Analgesic and Anxiolytic Effects of Virtual Reality During Minor Procedures in an Emergency Department: A Randomized Controlled Study

Luca Bosso et al. Ann Emerg Med. 2023 Jan.
Free article

Abstract

Study objective: We aimed to assess the analgesic and anxiolytic efficacy of distraction, a nonpharmacologic intervention provided by 3-dimensional (3D) virtual reality (VR) compared with that provided by 2-dimensional (2D) VR during minor emergency department (ED) procedures.

Methods: This randomized controlled study conducted in the ED of a teaching hospital included patients aged more than or equal to 18 years undergoing minor procedures. The patients watched the same computer-generated VR world either in 3D in a head-mounted display (intervention) or in 2D on a laptop screen (control). Our main outcomes were pain and anxiety during the procedure, assessed on a 100-mm visual analog scale. Secondary outcomes included the impression of telepresence in the computer-generated world assessed using the Igroup Presence Questionnaire, and the prevalence and intensity of cybersickness measured on a 100-mm visual analog scale.

Results: The final analysis included 117 patients.

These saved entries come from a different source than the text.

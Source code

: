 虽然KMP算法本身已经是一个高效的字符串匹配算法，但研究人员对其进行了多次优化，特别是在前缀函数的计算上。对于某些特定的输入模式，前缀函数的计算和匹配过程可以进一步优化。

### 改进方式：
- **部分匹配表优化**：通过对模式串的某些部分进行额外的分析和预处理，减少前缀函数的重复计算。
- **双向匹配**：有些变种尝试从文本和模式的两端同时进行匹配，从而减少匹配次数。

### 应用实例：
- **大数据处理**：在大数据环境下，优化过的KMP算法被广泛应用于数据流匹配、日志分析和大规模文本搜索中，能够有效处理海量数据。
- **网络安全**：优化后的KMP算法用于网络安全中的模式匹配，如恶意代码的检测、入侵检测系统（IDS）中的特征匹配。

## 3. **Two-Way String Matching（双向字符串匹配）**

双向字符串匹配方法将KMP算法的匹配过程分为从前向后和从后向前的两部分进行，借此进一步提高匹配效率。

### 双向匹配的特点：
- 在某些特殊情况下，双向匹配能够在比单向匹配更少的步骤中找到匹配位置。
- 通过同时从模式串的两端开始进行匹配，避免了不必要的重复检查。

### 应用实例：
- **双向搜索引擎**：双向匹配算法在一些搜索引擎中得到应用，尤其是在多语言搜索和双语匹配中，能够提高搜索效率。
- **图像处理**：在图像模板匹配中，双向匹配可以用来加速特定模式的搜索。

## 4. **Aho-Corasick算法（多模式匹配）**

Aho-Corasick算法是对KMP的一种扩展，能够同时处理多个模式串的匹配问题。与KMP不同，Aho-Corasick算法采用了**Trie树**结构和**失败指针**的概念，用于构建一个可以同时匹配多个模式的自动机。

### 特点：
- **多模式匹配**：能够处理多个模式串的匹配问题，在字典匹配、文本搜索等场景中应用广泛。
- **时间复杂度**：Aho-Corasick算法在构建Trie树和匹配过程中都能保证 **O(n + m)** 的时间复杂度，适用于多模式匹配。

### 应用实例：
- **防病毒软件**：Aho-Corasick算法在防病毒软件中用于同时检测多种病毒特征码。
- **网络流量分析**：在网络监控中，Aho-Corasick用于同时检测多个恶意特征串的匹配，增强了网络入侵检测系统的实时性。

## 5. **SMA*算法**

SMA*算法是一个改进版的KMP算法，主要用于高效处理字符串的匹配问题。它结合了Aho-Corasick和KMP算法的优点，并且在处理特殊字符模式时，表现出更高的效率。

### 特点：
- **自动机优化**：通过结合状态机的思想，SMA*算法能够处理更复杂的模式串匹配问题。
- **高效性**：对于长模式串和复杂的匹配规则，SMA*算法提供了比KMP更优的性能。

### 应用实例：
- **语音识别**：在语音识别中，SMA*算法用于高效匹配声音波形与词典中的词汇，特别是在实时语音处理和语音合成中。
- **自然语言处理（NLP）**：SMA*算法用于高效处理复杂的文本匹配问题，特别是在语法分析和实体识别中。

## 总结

The differences in median procedural pain and anxiety levels between the 2D and 3D VR groups were not significant: -3 mm (95% confidence interval [CI] -14 to 8) and -4 mm (95% CI -15 to 3), respectively; the difference in telepresence was 2.0 point (95% CI 0 to 2.0), and the proportion difference of cybersickness was -4% (95% CI -22 to 14), with an intensity difference of -5 mm (95% CI -9 to 3).

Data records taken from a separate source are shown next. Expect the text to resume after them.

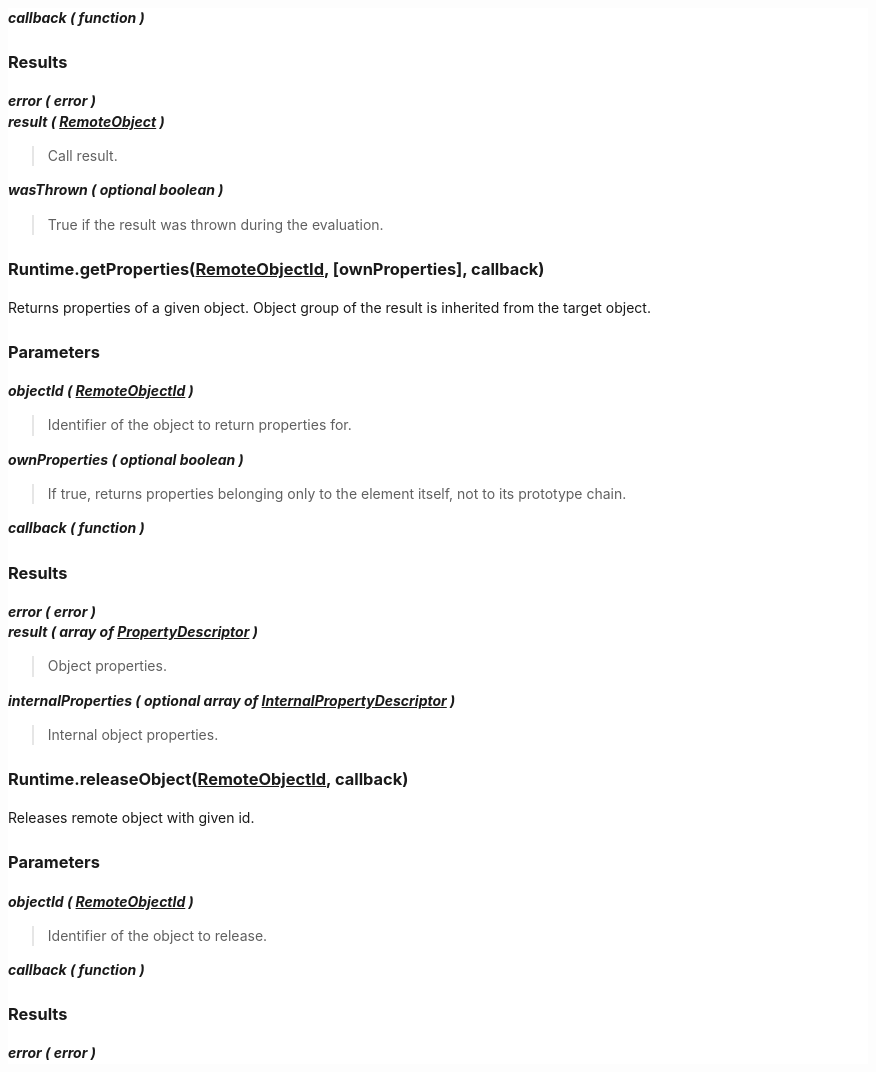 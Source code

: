 _**callback ( function )**_<br>

### Results

_**error ( error )**_<br>
_**result ( [RemoteObject](#class-remoteobject) )**_<br>
> Call result.

_**wasThrown ( optional boolean )**_<br>
> True if the result was thrown during the evaluation.



### Runtime.getProperties([RemoteObjectId](#class-remoteobjectid), [ownProperties], callback)

Returns properties of a given object. Object group of the result is inherited from the target object.

### Parameters

_**objectId ( [RemoteObjectId](#class-remoteobjectid) )**_<br>
> Identifier of the object to return properties for.

_**ownProperties ( optional boolean )**_<br>
> If true, returns properties belonging only to the element itself, not to its prototype chain.

_**callback ( function )**_<br>

### Results

_**error ( error )**_<br>
_**result ( array of [PropertyDescriptor](#class-propertydescriptor) )**_<br>
> Object properties.

_**internalProperties ( optional array of [InternalPropertyDescriptor](#class-internalpropertydescriptor) )**_<br>
> Internal object properties.



### Runtime.releaseObject([RemoteObjectId](#class-remoteobjectid), callback)

Releases remote object with given id.

### Parameters

_**objectId ( [RemoteObjectId](#class-remoteobjectid) )**_<br>
> Identifier of the object to release.

_**callback ( function )**_<br>

### Results

_**error ( error )**_<br>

Conclusion: During minor procedures in adult patients in the ED, distraction by viewing a 3D virtual world in a head-mounted VR display did not result in lower average levels of procedural pain and anxiety than that by 2D viewing on a screen despite a higher sense of telepresence. There were no significant differences in the prevalence and intensity of cybersickness between the 2 groups.

Trial registration: ClinicalTrials.gov NCT04273958.